Amnesty International nie odpuszcza sprawy tajnych więzień CIA w Polsce. W najnowszym raporcie pisze, że polski rząd uczestniczył w bezprawnym uprowadzaniu osób. To efekt analizy faktów zgromadzonych w tej sprawie.

Dyrektor Amnesty International Polska Draginja Nadażdin przypomina, że już w lutym organizacja Open Society Justice Initative twierdziła, iż na terenie naszego kraju tajne więzienia istniały, a Polska pomagała w transferze potajemnie zatrzymanych osób do i z kraju. Na dowód przytacza los dwóch ofiar (Abd al-Rahim al-Nashiri i Zayn al-Abidin Muhammed Hussein), które nie mogąc się doczekać sprawiedliwości i zadośćuczynienia, czując, że "na śledztwo wywierane są naciski polityczne", zwróciły się do Europejskiego Trybunału Praw Człowieka. W raporcie przedstawiona zostaje też trzecia potencjalna ofiara uprowadzenia i tajnego przetrzymywania w Polsce - więziony aktualnie w bazie Guantanamo obywatel Jemenu Walid bin Attash.
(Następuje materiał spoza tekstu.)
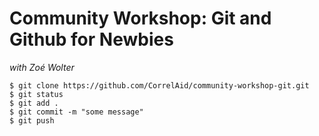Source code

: # Community Workshop: Git and Github for Newbies

*with Zoé Wolter*

```
$ git clone https://github.com/CorrelAid/community-workshop-git.git
$ git status
$ git add .
$ git commit -m "some message"
$ git push
```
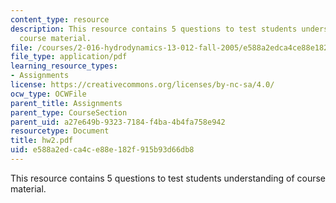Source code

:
 ```yaml
---
content_type: resource
description: This resource contains 5 questions to test students understanding of
  course material.
file: /courses/2-016-hydrodynamics-13-012-fall-2005/e588a2edca4ce88e182f915b93d66db8_hw2.pdf
file_type: application/pdf
learning_resource_types:
- Assignments
license: https://creativecommons.org/licenses/by-nc-sa/4.0/
ocw_type: OCWFile
parent_title: Assignments
parent_type: CourseSection
parent_uid: a27e649b-9323-7184-f4ba-4b4fa758e942
resourcetype: Document
title: hw2.pdf
uid: e588a2ed-ca4c-e88e-182f-915b93d66db8
---
```

This resource contains 5 questions to test students understanding of course material.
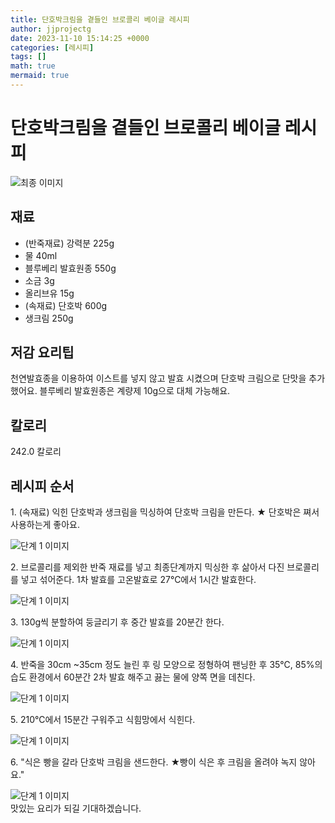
```yaml
---
title: 단호박크림을 곁들인 브로콜리 베이글 레시피
author: jjprojectg
date: 2023-11-10 15:14:25 +0000
categories: [레시피]
tags: []
math: true
mermaid: true
---
```

<meta name="og:type" content="website"/>
<meta charset="UTF-8"/>
<div class="header">
  <h1>단호박크림을 곁들인 브로콜리 베이글 레시피</h1>
</div>

<div class="container my-4">
  <div class="row">
    <div class="col-12 col-md-6">
      <div class="recipe-image">
        <img src="http://www.foodsafetykorea.go.kr/uploadimg/20210129/20210129044142_1611906102544.jpg" class="step-image" alt="최종 이미지"/>
      </div>
    </div>
    <div class="col-12 col-md-6">
      <div class="ingredients">
        <h2>재료</h2>
        <ul class="card">
          <li> (반죽재료) 강력분 225g </li>
          <li>  물 40ml </li>
          <li>  블루베리 발효원종 550g </li>
          <li>  소금 3g </li>
          <li>  올리브유 15g </li>
          <li> (속재료) 단호박 600g </li>
          <li>  생크림 250g </li>
</ul>
      </div>
    </div>
    <div class="col-12 col-md-6">
      <div class="ingredients">
        <h2>저감 요리팁</h2>
        <div class="card"> 
          <p>
            천연발효종을 이용하여 이스트를 넣지 않고 발효 시켰으며 단호박 크림으로 단맛을 추가했어요.
블루베리 발효원종은 계량제 10g으로 대체 가능해요.
          </p>
        </div>
      </div>
      <div class="ingredients">
        <h2>칼로리</h2>
        <div class="card"> 
          <p>
            242.0 칼로리
          </p>
        </div>
      </div>
    </div>
  </div>

  <h2 class="my-4">레시피 순서</h2>
  <div class="card recipe-card">
    <div class="card-body recipe-step">
      <p class="card-text step-description">1. (속재료) 익힌 단호박과 생크림을 믹싱하여 단호박 크림을 만든다.
★ 단호박은 쪄서 사용하는게 좋아요.</p>
      <img src="http://www.foodsafetykorea.go.kr/uploadimg/20210129/20210129044206_1611906126693.jpg" alt="단계 1 이미지" class="step-image"/>
    </div>
  </div>
  <div class="card recipe-card">
    <div class="card-body recipe-step">
      <p class="card-text step-description">2. 브로콜리를 제외한 반죽 재료를 넣고 최종단계까지 믹싱한 후 삶아서 다진 브로콜리를 넣고 섞어준다. 1차 발효를 고온발효로 27℃에서 1시간 발효한다.</p>
      <img src="http://www.foodsafetykorea.go.kr/uploadimg/20210129/20210129044220_1611906140319.jpg" alt="단계 1 이미지" class="step-image"/>
    </div>
  </div>
  <div class="card recipe-card">
    <div class="card-body recipe-step">
      <p class="card-text step-description">3. 130g씩 분할하여 둥글리기 후 중간 발효를 20분간 한다.</p>
      <img src="http://www.foodsafetykorea.go.kr/uploadimg/20210129/20210129044233_1611906153631.jpg" alt="단계 1 이미지" class="step-image"/>
    </div>
  </div>
  <div class="card recipe-card">
    <div class="card-body recipe-step">
      <p class="card-text step-description">4. 반죽을 30cm ~35cm 정도 늘린 후 링 모양으로 정형하여 팬닝한 후 35℃, 85%의 습도 환경에서 60분간 2차 발효 해주고 끓는 물에 양쪽 면을 데친다.</p>
      <img src="http://www.foodsafetykorea.go.kr/uploadimg/20210129/20210129044255_1611906175818.jpg" alt="단계 1 이미지" class="step-image"/>
    </div>
  </div>
  <div class="card recipe-card">
    <div class="card-body recipe-step">
      <p class="card-text step-description">5. 210℃에서 15분간 구워주고 식힘망에서 식힌다.</p>
      <img src="http://www.foodsafetykorea.go.kr/uploadimg/20210129/20210129044311_1611906191452.jpg" alt="단계 1 이미지" class="step-image"/>
    </div>
  </div>
  <div class="card recipe-card">
    <div class="card-body recipe-step">
      <p class="card-text step-description">6. "식은 빵을 갈라 단호박 크림을 샌드한다.
★빵이 식은 후 크림을 올려야 녹지 않아요."</p>
      <img src="http://www.foodsafetykorea.go.kr/uploadimg/20210129/20210129044709_1611906429428.jpg" alt="단계 1 이미지" class="step-image"/>
    </div>
  </div>

</div>
맛있는 요리가 되길 기대하겠습니다.
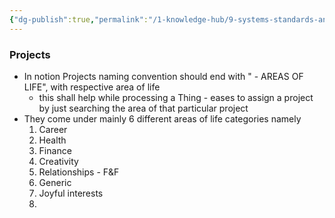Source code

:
 ```yaml
---
{"dg-publish":true,"permalink":"/1-knowledge-hub/9-systems-standards-and-plans-in-place/0-tms/rules-and-standards-in-tms/","noteIcon":""}
---
```


### Projects
- In notion Projects naming convention should end with " - AREAS OF LIFE", with respective area of life
	- this shall help while processing a Thing - eases to assign a project by just searching the area of that particular project
- They come under mainly 6 different areas of life categories namely
	1. Career
	2. Health
	3. Finance
	4. Creativity
	5. Relationships - F&F
	6. Generic
	7. Joyful interests
	8. 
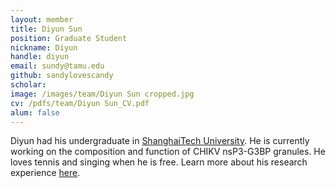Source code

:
 ```yaml
---
layout: member
title: Diyun Sun
position: Graduate Student
nickname: Diyun
handle: diyun
email: sundy@tamu.edu
github: sandylovescandy
scholar: 
image: /images/team/Diyun Sun cropped.jpg
cv: /pdfs/team/Diyun Sun_CV.pdf
alum: false
---
```


Diyun had his undergraduate in [ShanghaiTech University][1]. He is currently working on the composition and function of CHIKV nsP3-G3BP granules. He loves tennis and singing when he is free. Learn more about his research experience [here][2].

[1]:https://www.shanghaitech.edu.cn/eng/
[2]:https://sundy0.wixsite.com/my-site-2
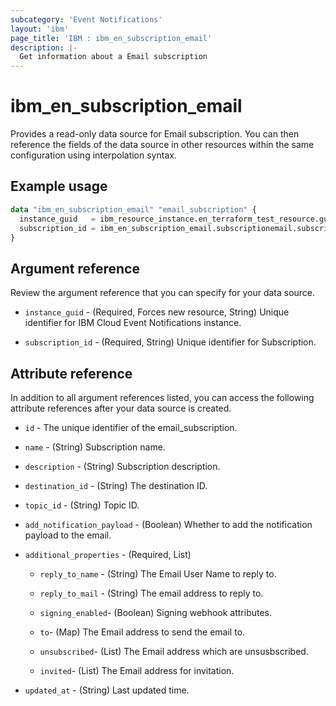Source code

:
 ```yaml
---
subcategory: 'Event Notifications'
layout: 'ibm'
page_title: 'IBM : ibm_en_subscription_email'
description: |-
  Get information about a Email subscription
---
```


# ibm_en_subscription_email

Provides a read-only data source for Email subscription. You can then reference the fields of the data source in other resources within the same configuration using interpolation syntax.

## Example usage

```terraform
data "ibm_en_subscription_email" "email_subscription" {
  instance_guid   = ibm_resource_instance.en_terraform_test_resource.guid
  subscription_id = ibm_en_subscription_email.subscriptionemail.subscription_id
}
```

## Argument reference

Review the argument reference that you can specify for your data source.

- `instance_guid` - (Required, Forces new resource, String) Unique identifier for IBM Cloud Event Notifications instance.

- `subscription_id` - (Required, String) Unique identifier for Subscription.

## Attribute reference

In addition to all argument references listed, you can access the following attribute references after your data source is created.

- `id` - The unique identifier of the email_subscription.

- `name` - (String) Subscription name.

- `description` - (String) Subscription description.

- `destination_id` - (String) The destination ID.

- `topic_id` - (String) Topic ID.

- `add_notification_payload` - (Boolean) Whether to add the notification payload to the email.

- `additional_properties` - (Required, List)

  - `reply_to_name` - (String) The Email User Name to reply to.

  - `reply_to_mail` - (String) The email address to reply to.

  - `signing_enabled`- (Boolean) Signing webhook attributes.

  - `to`- (Map) The Email address to send the email to.

  - `unsubscribed`- (List) The Email address which are unsusbscribed.

  - `invited`- (List) The Email address for invitation.

- `updated_at` - (String) Last updated time.

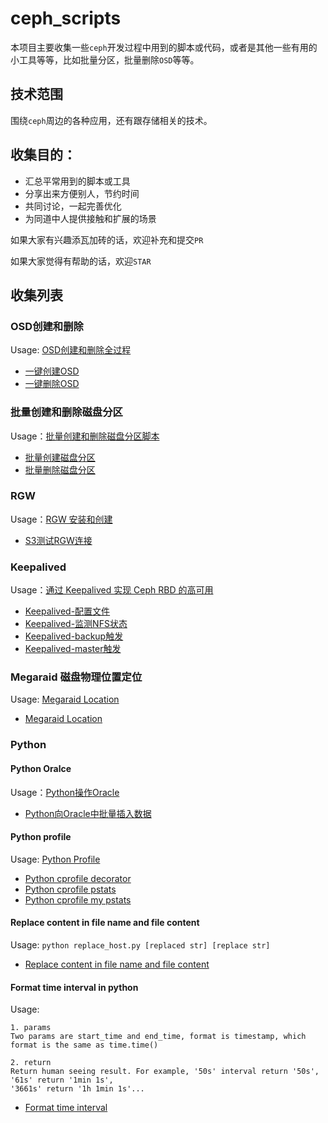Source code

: # ceph_scripts

本项目主要收集一些`ceph`开发过程中用到的脚本或代码，或者是其他一些有用的小工具等等，比如批量分区，批量删除`OSD`等等。

## 技术范围

围绕`ceph`周边的各种应用，还有跟存储相关的技术。

## 收集目的：

* 汇总平常用到的脚本或工具
* 分享出来方便别人，节约时间
* 共同讨论，一起完善优化
* 为同道中人提供接触和扩展的场景

如果大家有兴趣添瓦加砖的话，欢迎补充和提交`PR`

如果大家觉得有帮助的话，欢迎`STAR`

## 收集列表

### OSD创建和删除

Usage: [OSD创建和删除全过程][14]

* [一键创建OSD][1]
* [一键删除OSD][2]

### 批量创建和删除磁盘分区

Usage：[批量创建和删除磁盘分区脚本][15]

* [批量创建磁盘分区][3]
* [批量删除磁盘分区][4]

### RGW

Usage：[RGW 安装和创建][16]

* [S3测试RGW连接][5]

### Keepalived

Usage：[通过 Keepalived 实现 Ceph RBD 的高可用][17]

* [Keepalived-配置文件][6]
* [Keepalived-监测NFS状态][7]
* [Keepalived-backup触发][8]
* [Keepalived-master触发][9]

### Megaraid 磁盘物理位置定位

Usage: [Megaraid Location][21]

* [Megaraid Location][22]

### Python

#### Python Oralce

Usage：[Python操作Oracle][18]

* [Python向Oracle中批量插入数据][9]

#### Python profile

Usage: [Python Profile][19]

* [Python cprofile decorator][11]
* [Python cprofile pstats][12]
* [Python cprofile my pstats][13]

#### Replace content in file name and file content

Usage: `python replace_host.py [replaced str] [replace str]`

* [Replace content in file name and file content][20]

#### Format time interval in python

Usage: 

```
1. params
Two params are start_time and end_time, format is timestamp, which format is the same as time.time()

2. return
Return human seeing result. For example, '50s' interval return '50s', '61s' return '1min 1s', 
'3661s' return '1h 1min 1s'...
```

* [Format time interval][23]

[1]: https://github.com/tony-yin/ceph_scripts/blob/master/ceph/osd/one_step_create_osd.sh
[2]: https://github.com/tony-yin/ceph_scripts/blob/master/ceph/osd/one_step_delete_osd.sh
[3]: https://github.com/tony-yin/ceph_scripts/blob/master/disks/batch_create_disk_partition.py
[4]: https://github.com/tony-yin/ceph_scripts/blob/master/disks/batch_delete_disk_partition.py
[5]: https://github.com/tony-yin/ceph_scripts/blob/master/ceph/rgw/s3test.py
[6]: https://github.com/tony-yin/ceph_scripts/blob/master/keepalived/keepalived.conf
[7]: https://github.com/tony-yin/ceph_scripts/blob/master/keepalived/check_nfs.sh
[8]: https://github.com/tony-yin/ceph_scripts/blob/master/keepalived/ChangeToBackup.sh
[9]: https://github.com/tony-yin/ceph_scripts/blob/master/keepalived/ChangeToMaster.sh
[10]: https://github.com/tony-yin/ceph_scripts/blob/master/python/orcale/batch_insert_oracle.py
[11]: https://github.com/tony-yin/ceph_scripts/blob/master/python/profile/cprofile_decorator.py
[12]: https://github.com/tony-yin/ceph_scripts/blob/master/python/profile/pstats.py
[13]: https://github.com/tony-yin/ceph_scripts/blob/master/python/profile/mypstats.py
[14]: http://www.tony-yin.top/2017/09/27/OSD-Create-And-Delete/
[15]: http://www.tony-yin.top/2017/10/02/Batch-Create-And-Delete-Disk-Partition-Script/
[16]: http://www.tony-yin.top/2017/11/08/Ceph-RGW/
[17]: http://www.tony-yin.top/2017/12/07/RBD-HA/
[18]: http://www.tony-yin.top/2017/09/10/Python-Oracle/
[19]: http://www.tony-yin.top/2017/10/10/Python-Profiler/
[20]: https://github.com/tony-yin/ceph_scripts/blob/master/python/common/replace_host.py
[21]: http://www.tony-yin.top/2018/05/12/Megaraid_Location/
[22]: https://github.com/tony-yin/Megaraid_location
[23]: https://github.com/tony-yin/ceph_scripts/blob/master/python/common/format_time_interval.py
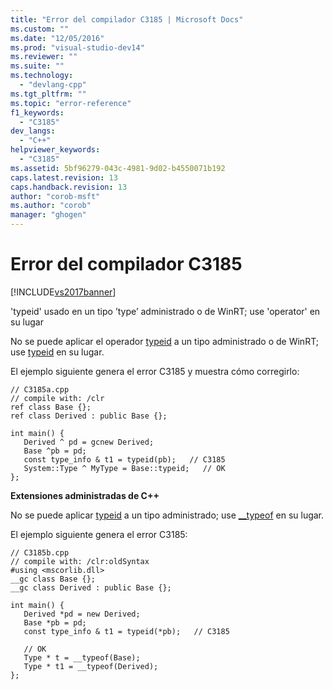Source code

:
 ```yaml
---
title: "Error del compilador C3185 | Microsoft Docs"
ms.custom: ""
ms.date: "12/05/2016"
ms.prod: "visual-studio-dev14"
ms.reviewer: ""
ms.suite: ""
ms.technology: 
  - "devlang-cpp"
ms.tgt_pltfrm: ""
ms.topic: "error-reference"
f1_keywords: 
  - "C3185"
dev_langs: 
  - "C++"
helpviewer_keywords: 
  - "C3185"
ms.assetid: 5bf96279-043c-4981-9d02-b4550071b192
caps.latest.revision: 13
caps.handback.revision: 13
author: "corob-msft"
ms.author: "corob"
manager: "ghogen"
---
```

# Error del compilador C3185
[!INCLUDE[vs2017banner](../../assembler/inline/includes/vs2017banner.md)]

'typeid' usado en un tipo ’type’ administrado o de WinRT; use 'operator' en su lugar  
  
 No se puede aplicar el operador [typeid](../../cpp/typeid-operator.md) a un tipo administrado o de WinRT; use [typeid](../Topic/typeid%20%20\(C++%20Component%20Extensions\).md) en su lugar.  
  
 El ejemplo siguiente genera el error C3185 y muestra cómo corregirlo:  
  
```  
// C3185a.cpp  
// compile with: /clr  
ref class Base {};  
ref class Derived : public Base {};  
  
int main() {  
   Derived ^ pd = gcnew Derived;  
   Base ^pb = pd;  
   const type_info & t1 = typeid(pb);   // C3185  
   System::Type ^ MyType = Base::typeid;   // OK  
};  
```  
  
 **Extensiones administradas de C\+\+**  
  
 No se puede aplicar [typeid](../../cpp/typeid-operator.md) a un tipo administrado; use [\_\_typeof](../../misc/typeof.md) en su lugar.  
  
 El ejemplo siguiente genera el error C3185:  
  
```  
// C3185b.cpp  
// compile with: /clr:oldSyntax  
#using <mscorlib.dll>  
__gc class Base {};  
__gc class Derived : public Base {};  
  
int main() {  
   Derived *pd = new Derived;  
   Base *pb = pd;  
   const type_info & t1 = typeid(*pb);   // C3185  
  
   // OK  
   Type * t = __typeof(Base);  
   Type * t1 = __typeof(Derived);  
};  
```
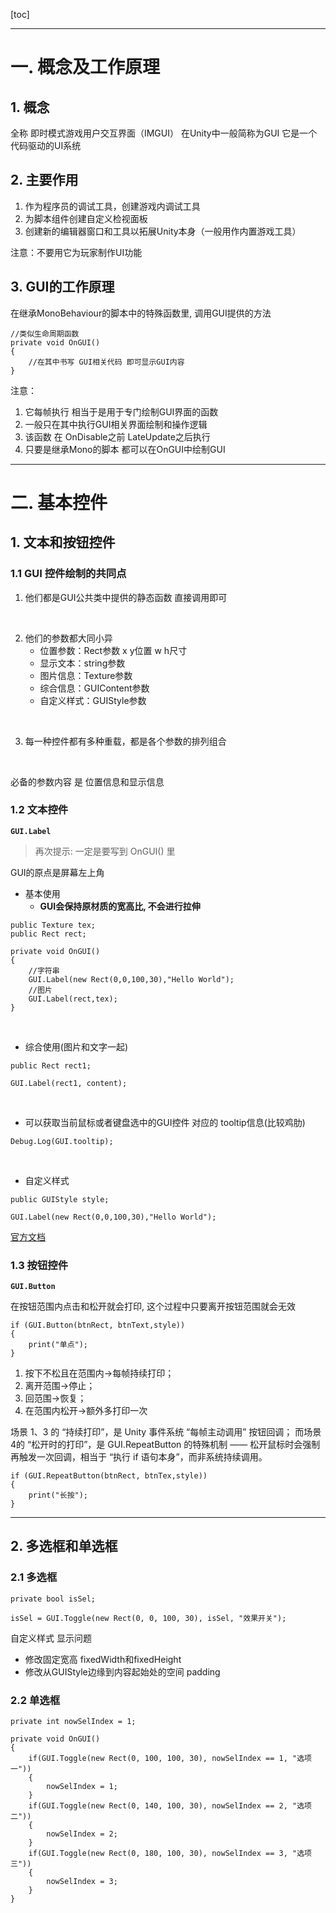 [toc]
***
# 一. 概念及工作原理

## 1. 概念

全称 即时模式游戏用户交互界面（IMGUI）
在Unity中一般简称为GUI
它是一个代码驱动的UI系统

## 2. 主要作用
1. 作为程序员的调试工具，创建游戏内调试工具
2. 为脚本组件创建自定义检视面板
3. 创建新的编辑器窗口和工具以拓展Unity本身（一般用作内置游戏工具）

注意：不要用它为玩家制作UI功能

## 3. GUI的工作原理

在继承MonoBehaviour的脚本中的特殊函数里, 调用GUI提供的方法

```CSharp
//类似生命周期函数 
private void OnGUI()
{
    //在其中书写 GUI相关代码 即可显示GUI内容
}
```
注意：
1. 它每帧执行 相当于是用于专门绘制GUI界面的函数
2. 一般只在其中执行GUI相关界面绘制和操作逻辑
3. 该函数 在 OnDisable之前  LateUpdate之后执行
4. 只要是继承Mono的脚本 都可以在OnGUI中绘制GUI

***
# 二. 基本控件

## 1. 文本和按钮控件

### 1.1 GUI 控件绘制的共同点
1. 他们都是GUI公共类中提供的静态函数 直接调用即可
</br>

2. 他们的参数都大同小异
     - 位置参数：Rect参数  x y位置 w h尺寸
     - 显示文本：string参数
     - 图片信息：Texture参数
     - 综合信息：GUIContent参数
     - 自定义样式：GUIStyle参数
</br>

3. 每一种控件都有多种重载，都是各个参数的排列组合
</br>

必备的参数内容 是 位置信息和显示信息

### 1.2 文本控件

**`GUI.Label`**

> 再次提示: 一定是要写到 OnGUI() 里

GUI的原点是屏幕左上角

- 基本使用
  - **GUI会保持原材质的宽高比, 不会进行拉伸**
```CSharp
public Texture tex;
public Rect rect;

private void OnGUI()
{
    //字符串
    GUI.Label(new Rect(0,0,100,30),"Hello World");
    //图片
    GUI.Label(rect,tex);
}
```
</br>

- 综合使用(图片和文字一起)
```CSharp
public Rect rect1;

GUI.Label(rect1, content);
```
</br>

- 可以获取当前鼠标或者键盘选中的GUI控件 对应的 tooltip信息(比较鸡肋)
```CSharp
Debug.Log(GUI.tooltip);
```
</br>

- 自定义样式
```CSharp
public GUIStyle style;

GUI.Label(new Rect(0,0,100,30),"Hello World");
```
[官方文档](https://docs.unity.cn/cn/2020.3/Manual/class-GUIStyle.html)

### 1.3 按钮控件

**`GUI.Button`**

在按钮范围内点击和松开就会打印, 这个过程中只要离开按钮范围就会无效
```CSharp
if (GUI.Button(btnRect, btnText,style))
{
    print("单点");
}
```

1. 按下不松且在范围内→每帧持续打印；
2. 离开范围→停止；
3. 回范围→恢复；
4. 在范围内松开→额外多打印一次

场景 1、3 的 “持续打印”，是 Unity 事件系统 “每帧主动调用” 按钮回调；
而场景4的 “松开时的打印”，是 GUI.RepeatButton 的特殊机制 —— 松开鼠标时会强制再触发一次回调，相当于 “执行 if 语句本身”，而非系统持续调用。
```CSharp
if (GUI.RepeatButton(btnRect, btnTex,style))
{
    print("长按");
}
```
***
## 2. 多选框和单选框

### 2.1 多选框
```CSharp
private bool isSel;

isSel = GUI.Toggle(new Rect(0, 0, 100, 30), isSel, "效果开关");
```
自定义样式 显示问题
- 修改固定宽高 fixedWidth和fixedHeight
- 修改从GUIStyle边缘到内容起始处的空间 padding

### 2.2 单选框
```CSharp
private int nowSelIndex = 1;
    
private void OnGUI()
{
    if(GUI.Toggle(new Rect(0, 100, 100, 30), nowSelIndex == 1, "选项一"))
    {
        nowSelIndex = 1;
    }
    if(GUI.Toggle(new Rect(0, 140, 100, 30), nowSelIndex == 2, "选项二"))
    {
        nowSelIndex = 2;
    }
    if(GUI.Toggle(new Rect(0, 180, 100, 30), nowSelIndex == 3, "选项三"))
    {
        nowSelIndex = 3;
    }
}
```
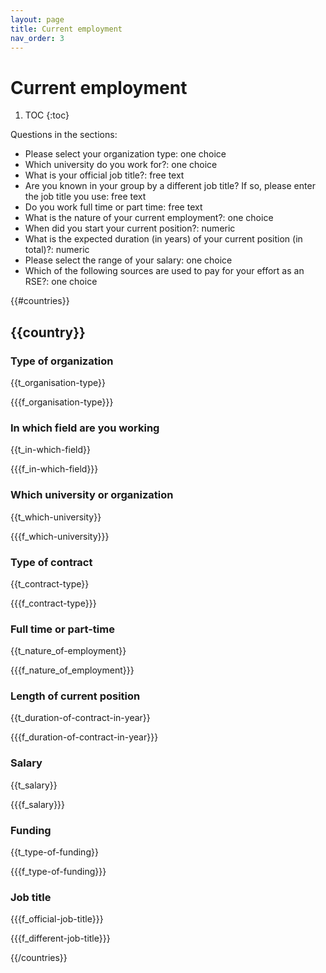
 ```yaml
---
layout: page
title: Current employment
nav_order: 3
---
```

# Current employment

1. TOC
{:toc}

Questions in the sections:

* Please select your organization type: one choice
* Which university do you work for?: one choice
* What is your official job title?: free text
* Are you known in your group by a different job title? If so, please enter the job title you use: free text
* Do you work full time or part time: free text
* What is the nature of your current employment?: one choice
* When did you start your current position?: numeric
* What is the expected duration (in years) of your current position (in total)?: numeric
* Please select the range of your salary: one choice
* Which of the following sources are used to pay for your effort as an RSE?: one choice

{{#countries}}

## {{country}}

### Type of organization

{{t_organisation-type}}

{{{f_organisation-type}}}

### In which field are you working

{{t_in-which-field}}

{{{f_in-which-field}}}

### Which university or organization

{{t_which-university}}

{{{f_which-university}}}

### Type of contract

{{t_contract-type}}

{{{f_contract-type}}}

### Full time or part-time

{{t_nature_of-employment}}

{{{f_nature_of_employment}}}

### Length of current position

{{t_duration-of-contract-in-year}}

{{{f_duration-of-contract-in-year}}}

### Salary

{{t_salary}}

{{{f_salary}}}

### Funding

{{t_type-of-funding}}

{{{f_type-of-funding}}}

### Job title

{{{f_official-job-title}}}

{{{f_different-job-title}}}

{{/countries}}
Co do prowadzonego śledztwa, zdaniem autorów raportu budzi ono sporo zastrzeżeń.

"Śledztwa miało dużo zakrętów i niespodziewanych zwrotów. Odsunięcie jednego z prokuratorów, przeniesienie śledztwa z Warszawy do Krakowa, informacje o oskarżeniu byłego szefa służb specjalnych a następnie o oddaleniu tego oskarżenia, wreszcie komentarze ministra sprawiedliwości, które trudno uznać za coś innego niż polityczny nacisk na przebieg śledztwa. To wszystko zmusza do myślenia" - mówiła podczas konferencji prasowej w Warszawie autorka raportu Julia Hall.

W konsekwencji jutro członkowie Amnesty mają się w tej sprawie spotkać z krakowskimi prokuratorami prowadzącymi śledztwo w sprawie wiezień CIA. Ich zdaniem zebrane w całość fakty świadczą o tym, że za dużo już wiadomo, by móc stwierdzić, że w Polsce w latach 2002-05 nie przetrzymywano więźniów CIA.